=== PROVIDED ENTRIES ===

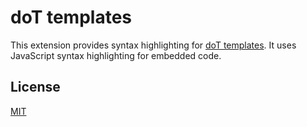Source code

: # doT templates

This extension provides syntax highlighting for [doT templates](https://github.com/olado/dot). It uses JavaScript syntax highlighting for embedded code.

## License

[MIT](https://github.com/epoberezkin/vscode-dot-templates/blob/master/LICENSE)
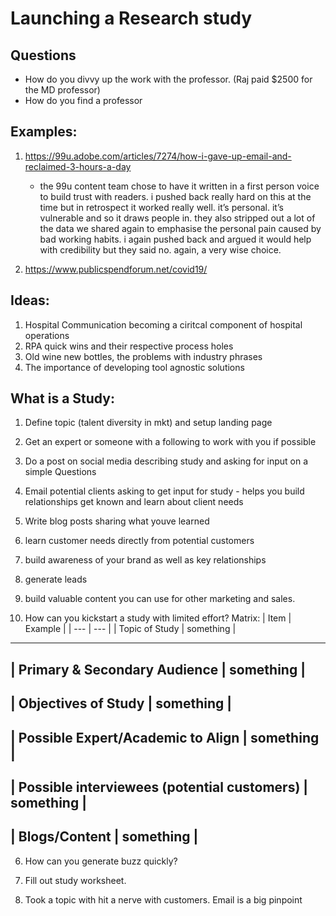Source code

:# Launching a Research study

## Questions
* How do you divvy up the work with the professor. (Raj paid $2500 for the MD professor)
* How do you find a professor 

## Examples: 
1) https://99u.adobe.com/articles/7274/how-i-gave-up-email-and-reclaimed-3-hours-a-day
    * the 99u content team chose to have it written in a first person voice to build trust with readers. i pushed back really hard on this at the time but in retrospect it worked really well. it’s personal. it’s vulnerable and so it draws people in. they also stripped out a lot of the data we shared again to emphasise the personal pain caused by bad working habits. i again pushed back and argued it would help with credibility but they said no. again, a very wise choice.

2) https://www.publicspendforum.net/covid19/

## Ideas: 
1) Hospital Communication becoming a ciritcal component of hospital operations
2) RPA quick wins and their respective process holes
3) Old wine new bottles, the problems with industry phrases
4) The importance of developing tool agnostic solutions


## What is a Study: 
1) Define topic (talent diversity in mkt) and setup landing page
2) Get an expert or someone with a following to work with you if possible
3) Do a post on social media describing study and asking for input on a simple Questions
4) Email potential clients asking to get input for study - helps you build relationships get known and learn about client needs
5) Write blog posts sharing what youve learned


1) learn customer needs directly from potential customers 

2) build awareness of your brand as well as key relationships 

3) generate leads 

4) build valuable content you can use for other marketing and sales. 

5) How can you kickstart a study with limited effort?
Matrix: 
| Item | Example |
| --- | ---  | 
| Topic of Study | something | 
---
| Primary & Secondary Audience | something | 
---
| Objectives of Study | something | 
---
| Possible Expert/Academic to Align | something | 
---
| Possible interviewees (potential customers) | something | 
---
| Blogs/Content | something | 
---

6) How can you generate buzz quickly?

7) Fill out study worksheet.

8) Took a topic with hit a nerve with customers.  Email is a big pinpoint 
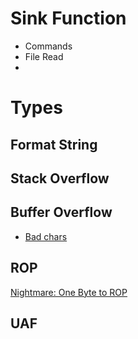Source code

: 

# Sink Function
- Commands
- File Read
- 

# Types
## Format String
## Stack Overflow
## Buffer Overflow
   - [Bad chars](https://www.coresecurity.com/core-labs/articles/reversing-and-exploiting-free-tools-part-4) 
## ROP
[Nightmare: One Byte to ROP](https://hackmd.io/@pepsipu/ry-SK44pt?s=09)

## UAF

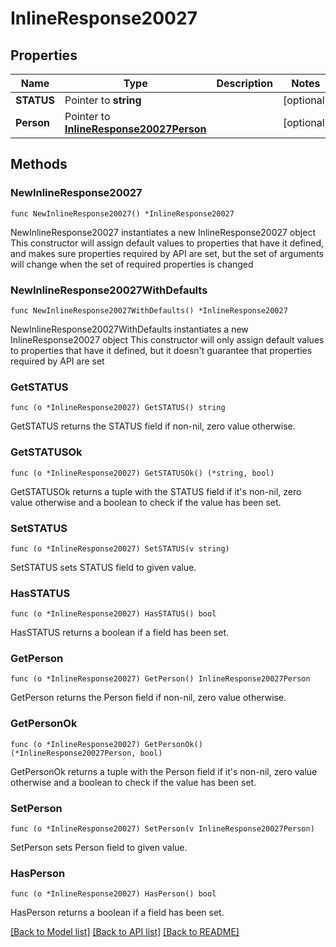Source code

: # InlineResponse20027

## Properties

Name | Type | Description | Notes
------------ | ------------- | ------------- | -------------
**STATUS** | Pointer to **string** |  | [optional] 
**Person** | Pointer to [**InlineResponse20027Person**](InlineResponse20027Person.md) |  | [optional] 

## Methods

### NewInlineResponse20027

`func NewInlineResponse20027() *InlineResponse20027`

NewInlineResponse20027 instantiates a new InlineResponse20027 object
This constructor will assign default values to properties that have it defined,
and makes sure properties required by API are set, but the set of arguments
will change when the set of required properties is changed

### NewInlineResponse20027WithDefaults

`func NewInlineResponse20027WithDefaults() *InlineResponse20027`

NewInlineResponse20027WithDefaults instantiates a new InlineResponse20027 object
This constructor will only assign default values to properties that have it defined,
but it doesn't guarantee that properties required by API are set

### GetSTATUS

`func (o *InlineResponse20027) GetSTATUS() string`

GetSTATUS returns the STATUS field if non-nil, zero value otherwise.

### GetSTATUSOk

`func (o *InlineResponse20027) GetSTATUSOk() (*string, bool)`

GetSTATUSOk returns a tuple with the STATUS field if it's non-nil, zero value otherwise
and a boolean to check if the value has been set.

### SetSTATUS

`func (o *InlineResponse20027) SetSTATUS(v string)`

SetSTATUS sets STATUS field to given value.

### HasSTATUS

`func (o *InlineResponse20027) HasSTATUS() bool`

HasSTATUS returns a boolean if a field has been set.

### GetPerson

`func (o *InlineResponse20027) GetPerson() InlineResponse20027Person`

GetPerson returns the Person field if non-nil, zero value otherwise.

### GetPersonOk

`func (o *InlineResponse20027) GetPersonOk() (*InlineResponse20027Person, bool)`

GetPersonOk returns a tuple with the Person field if it's non-nil, zero value otherwise
and a boolean to check if the value has been set.

### SetPerson

`func (o *InlineResponse20027) SetPerson(v InlineResponse20027Person)`

SetPerson sets Person field to given value.

### HasPerson

`func (o *InlineResponse20027) HasPerson() bool`

HasPerson returns a boolean if a field has been set.


[[Back to Model list]](../README.md#documentation-for-models) [[Back to API list]](../README.md#documentation-for-api-endpoints) [[Back to README]](../README.md)


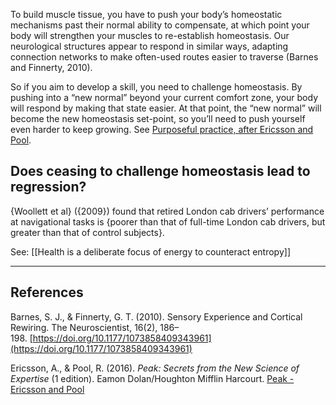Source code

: To build muscle tissue, you have to push your body’s homeostatic mechanisms past their normal ability to compensate, at which point your body will strengthen your muscles to re-establish homeostasis. Our neurological structures appear to respond in similar ways, adapting connection networks to make often-used routes easier to traverse (Barnes and Finnerty, 2010).

So if you aim to develop a skill, you need to challenge homeostasis. By pushing into a “new normal” beyond your current comfort zone, your body will respond by making that state easier. At that point, the “new normal” will become the new homeostasis set-point, so you’ll need to push yourself even harder to keep growing. See [Purposeful practice, after Ericsson and Pool](https://notes.andymatuschak.org/z9uHnUB5sQeGcEmmmqEGqBV).

## Does ceasing to challenge homeostasis lead to regression?

{Woollett et al} ({2009}) found that retired London cab drivers’ performance at navigational tasks is {poorer than that of full-time London cab drivers, but greater than that of control subjects}.

See: [[Health is a deliberate focus of energy to counteract entropy]]

---

## References

Barnes, S. J., & Finnerty, G. T. (2010). Sensory Experience and Cortical Rewiring. The Neuroscientist, 16(2), 186–198. [https://doi.org/10.1177/1073858409343961](https://doi.org/10.1177/1073858409343961)

Ericsson, A., & Pool, R. (2016). _Peak: Secrets from the New Science of Expertise_ (1 edition). Eamon Dolan/Houghton Mifflin Harcourt. [Peak - Ericsson and Pool](https://notes.andymatuschak.org/zEwJDpZiu1YQoXYznxioznL)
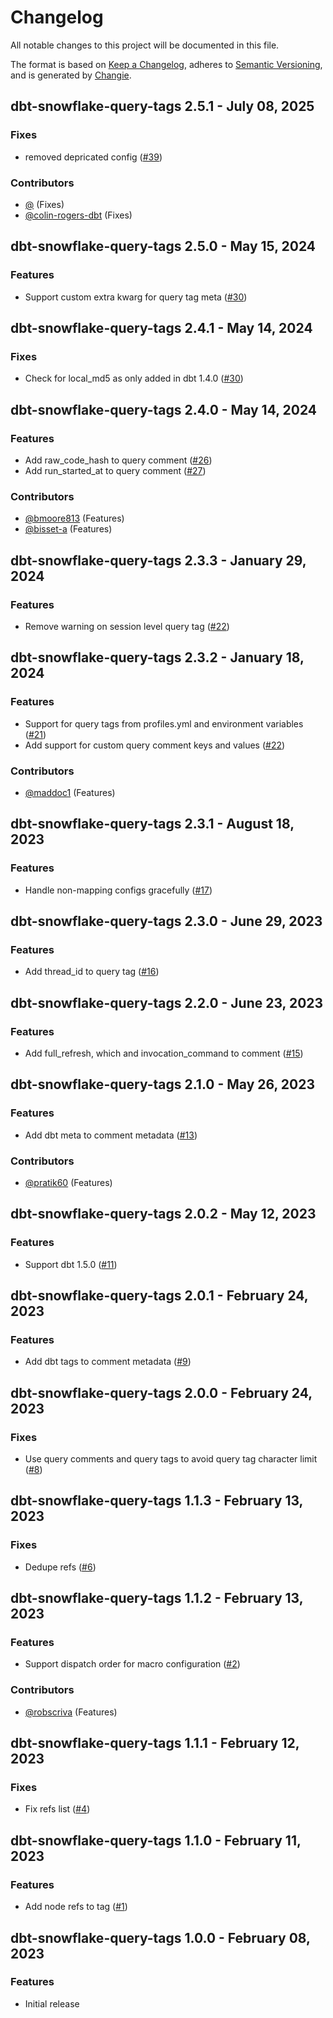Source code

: # Changelog
All notable changes to this project will be documented in this file.

The format is based on [Keep a Changelog](https://keepachangelog.com/en/1.0.0/),
adheres to [Semantic Versioning](https://semver.org/spec/v2.0.0.html),
and is generated by [Changie](https://github.com/miniscruff/changie).

## dbt-snowflake-query-tags 2.5.1 - July 08, 2025

### Fixes

- removed depricated config ([#39](https://github.com/get-select/dbt-snowflake-query-tags/pull/39))

### Contributors
- [@](https://github.com/) (Fixes)
- [@colin-rogers-dbt](https://github.com/colin-rogers-dbt) (Fixes)


## dbt-snowflake-query-tags 2.5.0 - May 15, 2024

### Features

- Support custom extra kwarg for query tag meta ([#30](https://github.com/get-select/dbt-snowflake-query-tags/pull/30))



## dbt-snowflake-query-tags 2.4.1 - May 14, 2024

### Fixes

- Check for local_md5 as only added in dbt 1.4.0 ([#30](https://github.com/get-select/dbt-snowflake-query-tags/pull/30))



## dbt-snowflake-query-tags 2.4.0 - May 14, 2024

### Features

- Add raw_code_hash to query comment ([#26](https://github.com/get-select/dbt-snowflake-query-tags/pull/26))
- Add run_started_at to query comment ([#27](https://github.com/get-select/dbt-snowflake-query-tags/pull/27))

### Contributors
- [@bmoore813](https://github.com/bmoore813) (Features)
- [@bisset-a](https://github.com/bisset-a) (Features)

## dbt-snowflake-query-tags 2.3.3 - January 29, 2024

### Features

- Remove warning on session level query tag ([#22](https://github.com/get-select/dbt-snowflake-query-tags/pull/22))



## dbt-snowflake-query-tags 2.3.2 - January 18, 2024

### Features

- Support for query tags from profiles.yml and environment variables ([#21](https://github.com/get-select/dbt-snowflake-query-tags/pull/21))
- Add support for custom query comment keys and values ([#22](https://github.com/get-select/dbt-snowflake-query-tags/pull/22))

### Contributors
- [@maddoc1](https://github.com/maddoc1) (Features)


## dbt-snowflake-query-tags 2.3.1 - August 18, 2023

### Features

- Handle non-mapping configs gracefully ([#17](https://github.com/get-select/dbt-snowflake-query-tags/pull/17))



## dbt-snowflake-query-tags 2.3.0 - June 29, 2023

### Features

- Add thread_id to query tag ([#16](https://github.com/get-select/dbt-snowflake-query-tags/pull/16))



## dbt-snowflake-query-tags 2.2.0 - June 23, 2023

### Features

- Add full_refresh, which and invocation_command to comment ([#15](https://github.com/get-select/dbt-snowflake-query-tags/pull/15))



## dbt-snowflake-query-tags 2.1.0 - May 26, 2023

### Features

- Add dbt meta to comment metadata ([#13](https://github.com/get-select/dbt-snowflake-query-tags/pull/13))

### Contributors
- [@pratik60](https://github.com/pratik60) (Features)


## dbt-snowflake-query-tags 2.0.2 - May 12, 2023

### Features

- Support dbt 1.5.0 ([#11](https://github.com/get-select/dbt-snowflake-query-tags/pull/11))



## dbt-snowflake-query-tags 2.0.1 - February 24, 2023

### Features

- Add dbt tags to comment metadata ([#9](https://github.com/get-select/dbt-snowflake-query-tags/pull/9))



## dbt-snowflake-query-tags 2.0.0 - February 24, 2023

### Fixes

- Use query comments and query tags to avoid query tag character limit ([#8](https://github.com/get-select/dbt-snowflake-query-tags/pull/8))



## dbt-snowflake-query-tags 1.1.3 - February 13, 2023

### Fixes

- Dedupe refs ([#6](https://github.com/get-select/dbt-snowflake-query-tags/pull/6))



## dbt-snowflake-query-tags 1.1.2 - February 13, 2023

### Features

- Support dispatch order for macro configuration ([#2](https://github.com/get-select/dbt-snowflake-query-tags/pull/2))

### Contributors
- [@robscriva](https://github.com/robscriva) (Features)


## dbt-snowflake-query-tags 1.1.1 - February 12, 2023

### Fixes

- Fix refs list ([#4](https://github.com/get-select/dbt-snowflake-query-tags/pull/4))



## dbt-snowflake-query-tags 1.1.0 - February 11, 2023

### Features

- Add node refs to tag ([#1](https://github.com/get-select/dbt-snowflake-query-tags/pull/1))



## dbt-snowflake-query-tags 1.0.0 - February 08, 2023

### Features

- Initial release



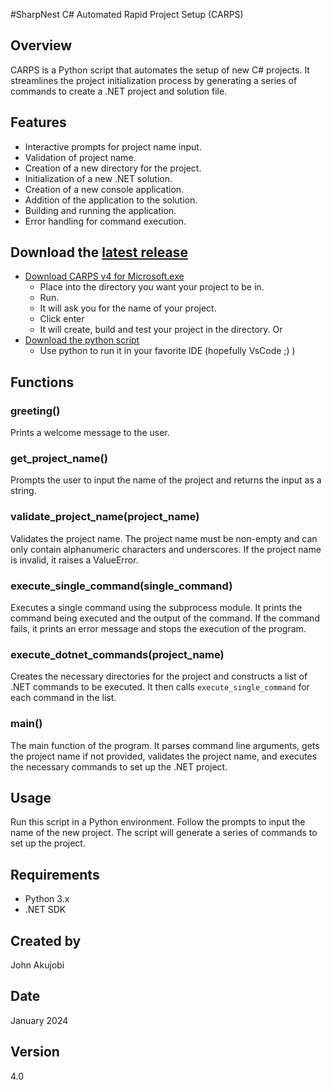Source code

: #SharpNest
C# Automated Rapid Project Setup (CARPS)

## Overview

CARPS is a Python script that automates the setup of new C# projects. It streamlines the project initialization process by generating a series of commands to create a .NET project and solution file.

## Features

* Interactive prompts for project name input.
* Validation of project name.
* Creation of a new directory for the project.
* Initialization of a new .NET solution.
* Creation of a new console application.
* Addition of the application to the solution.
* Building and running the application.
* Error handling for command execution.

## Download the [latest release](https://github.com/jakujobi/CARPS/releases/)
- [Download CARPS v4 for Microsoft.exe](https://github.com/jakujobi/CARPS/releases/download/v4.0/CARPS.exe)
   - Place into the directory you want your project to be in.
   - Run.
   - It will ask you for the name of your project.
   - Click enter
   - It will create, build and test your project in the directory.
Or
- [Download the python script](https://github.com/jakujobi/CARPS/releases/download/v4.0/CARPS.py)
  - Use python to run it in your favorite IDE (hopefully VsCode ;) )

## Functions

### greeting()

Prints a welcome message to the user.

### get_project_name()

Prompts the user to input the name of the project and returns the input as a string.

### validate_project_name(project_name)

Validates the project name. The project name must be non-empty and can only contain alphanumeric characters and underscores. If the project name is invalid, it raises a ValueError.

### execute_single_command(single_command)

Executes a single command using the subprocess module. It prints the command being executed and the output of the command. If the command fails, it prints an error message and stops the execution of the program.

### execute_dotnet_commands(project_name)

Creates the necessary directories for the project and constructs a list of .NET commands to be executed. It then calls `execute_single_command` for each command in the list.

### main()

The main function of the program. It parses command line arguments, gets the project name if not provided, validates the project name, and executes the necessary commands to set up the .NET project.

## Usage

Run this script in a Python environment. Follow the prompts to input the name of the new project. The script will generate a series of commands to set up the project.

## Requirements

* Python 3.x
* .NET SDK

## Created by

John Akujobi

## Date

January 2024

## Version

4.0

===

◆ **WHAT IS REQUIRED**: What is needed is an exact copy of the lines above, from the one containing "- Add raw_code_hash" through the one containing "- Remove warning", with nothing added.

◆ **FINAL ANSWER**:
- Add raw_code_hash to query comment ([#26](https://github.com/get-select/dbt-snowflake-query-tags/pull/26))
- Add run_started_at to query comment ([#27](https://github.com/get-select/dbt-snowflake-query-tags/pull/27))

### Contributors
- [@bmoore813](https://github.com/bmoore813) (Features)
- [@bisset-a](https://github.com/bisset-a) (Features)

## dbt-snowflake-query-tags 2.3.3 - January 29, 2024

### Features

- Remove warning on session level query tag ([#22](https://github.com/get-select/dbt-snowflake-query-tags/pull/22))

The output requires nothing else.